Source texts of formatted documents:
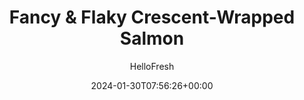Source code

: ---
draft: true # Use this only for setting draft status
hidden: false # Use this to hide unwanted recipes
slug: # <post-title>
title: 'Fancy & Flaky Crescent-Wrapped Salmon'
description: "This juicy salmon wrapped in a crisp, golden-brown pastry shell is quick enough for a weeknight but impressive enough for a weekend dinner party or other special occasion. Simply spread salmon with Dijon mustard, then wrap it in pastry dough. While it bakes to a rich, flaky finish, you’ll whip up a tangy cream sauce with shallot, dill, and lemon zest to drizzle over the top. And for sides, there are roasted carrots sprinkled with herbaceous fresh dill, and a bright lemony mixed green salad with shallot and nutty sliced almonds."
image: https://img.hellofresh.com/f_auto,fl_lossy,q_auto,w_1200/hellofresh_s3/image/64ca4fbcd1320bb7c7146ad5-804e2183.jpeg
date: 2024-01-30T07:56:26+00:00
author: HelloFresh

tags: ['New', 'Seasonal']
categories: "main course"
cuisines: "French"
allergens: ['Fish', 'Wheat', 'Milk', 'Tree Nuts']

calories: 860
preptime: ['40 minutes', '10 minutes']
cooktime: # 180 = 3 Hours | In minutes
totaltime: PT40M
servings: 2

links:
  - description: "This juicy salmon wrapped in a crisp, golden-brown pastry shell is quick enough for a weeknight but impressive enough for a weekend dinner party or other special occasion. Simply spread salmon with Dijon mustard, then wrap it in pastry dough. While it bakes to a rich, flaky finish, you’ll whip up a tangy cream sauce with shallot, dill, and lemon zest to drizzle over the top. And for sides, there are roasted carrots sprinkled with herbaceous fresh dill, and a bright lemony mixed green salad with shallot and nutty sliced almonds."
    website: https://www.hellofresh.com/recipes/fancy-flaky-crescent-wrapped-salmon-64ca4fbcd1320bb7c7146ad5
    image: https://img.hellofresh.com/f_auto,fl_lossy,q_auto,w_1200/hellofresh_s3/image/64ca4fbcd1320bb7c7146ad5-804e2183.jpeg
 
weight: # 1 | You can add weight to some posts to override the default sorting (date descending)

comments: false # Keep False

ingredients: ['12 ounce Carrots', '1 unit Shallot', '¼ ounce Dill', '1 unit Lemon', '10 ounce Skin-on Salmon', '4 ounce Pillsbury™ Original Crescent Rolls', '1 tablespoon Flour', '4 teaspoon Dijon Mustard', '2 tablespoon Crème Fraîche', '2 ounce Mixed Greens', '½ ounce Sliced Almonds', ' Salt', ' Pepper', '1 tablespoon Cooking Oil', '1 tablespoon Olive Oil']

instructionTitles: ['Prep & Start Carrots', 'Prep Dough', 'Assemble Salmon', 'Finish Salmon & Carrots', 'Mix Sauce', 'Toss Salad', 'Fiinish & Serve']
instructions: ['• Adjust rack to top position (top and middle positions for 4 servings) and preheat oven to 425 degrees. Wash and dry produce. • Trim, peel, and cut carrots on a diagonal into ½-inch-thick pieces. Roughly chop dill. Halve, peel, and mince half the shallot (all for 4). Zest and quarter lemon. • Toss carrots on one side of a baking sheet with a large drizzle of oil, a pinch of salt, and pepper. (Spread carrots across entire baking sheet for 4.) Roast on top rack for 10 minutes. (You’ll add more to the sheet in Step 4.)', '• Unroll Pillsbury™️ Original Crescent Rolls on a floured work surface; separate into two rectangles (you’ll have four rectangles for 4 servings), keeping the short sides facing you. TIP: The rectangles will be perforated—keep them together as best you can. • Using a rolling pin, roll each dough rectangle until ⅛ inch thick, pinching the diagonal seam together and rolling over it to seal.', '• Pat salmon* dry with paper towels and season all over with salt and pepper. • Using the back of a spoon, evenly spread Dijon over dough rectangles. Place salmon horizontally, skin sides up, in the center of each rectangle. • Carefully fold top and bottom edges of dough over salmon, leaving ends open.', '• Once carrots have roasted 10 minutes, remove sheet from oven. Lightly coat seam sides of wrapped salmon with oil (a pastry brush works great here!). • Place wrapped salmon, seam sides down and at least 2 inches apart, on opposite side of baking sheet. (For 4 servings, leave carrots roasting; place salmon on a second baking sheet and roast on middle rack.) • Return to top rack and roast until salmon is cooked through, pastry is golden brown, and carrots are tender, 10-12 minutes more.', '• Meanwhile, in a small bowl, combine crème fraîche, half the dill, 1 TBSP minced shallot (2 TBSP for 4 servings), and as much lemon zest as you like. Season with a pinch of salt and pepper. • Add water 1 tsp at a time until mixture reaches a drizzling consistency. Refrigerate until ready to serve.', '• In a large bowl, whisk together juice from half the lemon, 1 TBSP olive oil (2 TBSP for 4 servings), a pinch of salt, and pepper. • Add mixed greens, almonds, and remaining minced shallot; toss until well coated.', '• Divide salmon, carrots, and salad between plates. • Sprinkle remaining dill over carrots. Top salmon with creamy dill sauce; squeeze remaining lemon wedges over top. Serve. Salmon is fully cooked when internal temperature reaches 145°.']
---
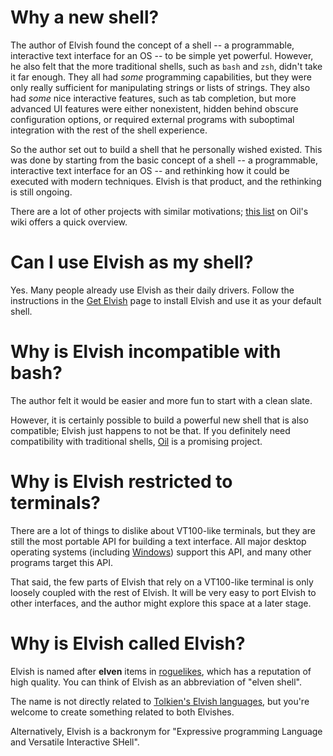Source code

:<!-- toc -->

# Why a new shell?

The author of Elvish found the concept of a shell -- a programmable, interactive
text interface for an OS -- to be simple yet powerful. However, he also felt
that the more traditional shells, such as `bash` and `zsh`, didn't take it far
enough. They all had *some* programming capabilities, but they were only really
sufficient for manipulating strings or lists of strings. They also had *some*
nice interactive features, such as tab completion, but more advanced UI features
were either nonexistent, hidden behind obscure configuration options, or
required external programs with suboptimal integration with the rest of the
shell experience.

So the author set out to build a shell that he personally wished existed. This
was done by starting from the basic concept of a shell -- a programmable,
interactive text interface for an OS -- and rethinking how it could be executed
with modern techniques. Elvish is that product, and the rethinking is still
ongoing.

There are a lot of other projects with similar motivations;
[this list](https://github.com/oilshell/oil/wiki/Alternative-Shells) on Oil's
wiki offers a quick overview.

# Can I use Elvish as my shell?

Yes. Many people already use Elvish as their daily drivers. Follow the
instructions in the [Get Elvish](../get/) page to install Elvish and use it as
your default shell.

# Why is Elvish incompatible with bash?

The author felt it would be easier and more fun to start with a clean slate.

However, it is certainly possible to build a powerful new shell that is also
compatible; Elvish just happens to not be that. If you definitely need
compatibility with traditional shells, [Oil](http://www.oilshell.org/) is a
promising project.

# Why is Elvish restricted to terminals?

There are a lot of things to dislike about VT100-like terminals, but they are
still the most portable API for building a text interface. All major desktop
operating systems (including
[Windows](https://docs.microsoft.com/en-us/windows/console/console-virtual-terminal-sequences))
support this API, and many other programs target this API.

That said, the few parts of Elvish that rely on a VT100-like terminal is only
loosely coupled with the rest of Elvish. It will be very easy to port Elvish to
other interfaces, and the author might explore this space at a later stage.

# Why is Elvish called Elvish?

Elvish is named after **elven** items in
[roguelikes](https://en.wikipedia.org/wiki/Roguelike), which has a reputation of
high quality. You can think of Elvish as an abbreviation of "elven shell".

The name is not directly related to
[Tolkien's Elvish languages](https://en.wikipedia.org/wiki/Elvish_languages_(Middle-earth)),
but you're welcome to create something related to both Elvishes.

Alternatively, Elvish is a backronym for "Expressive programming Language and
Versatile Interactive SHell".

**Exercise**
Across the records above, tally the lines that contain "false" and give the result as a number alone.

**Solution for this task**
2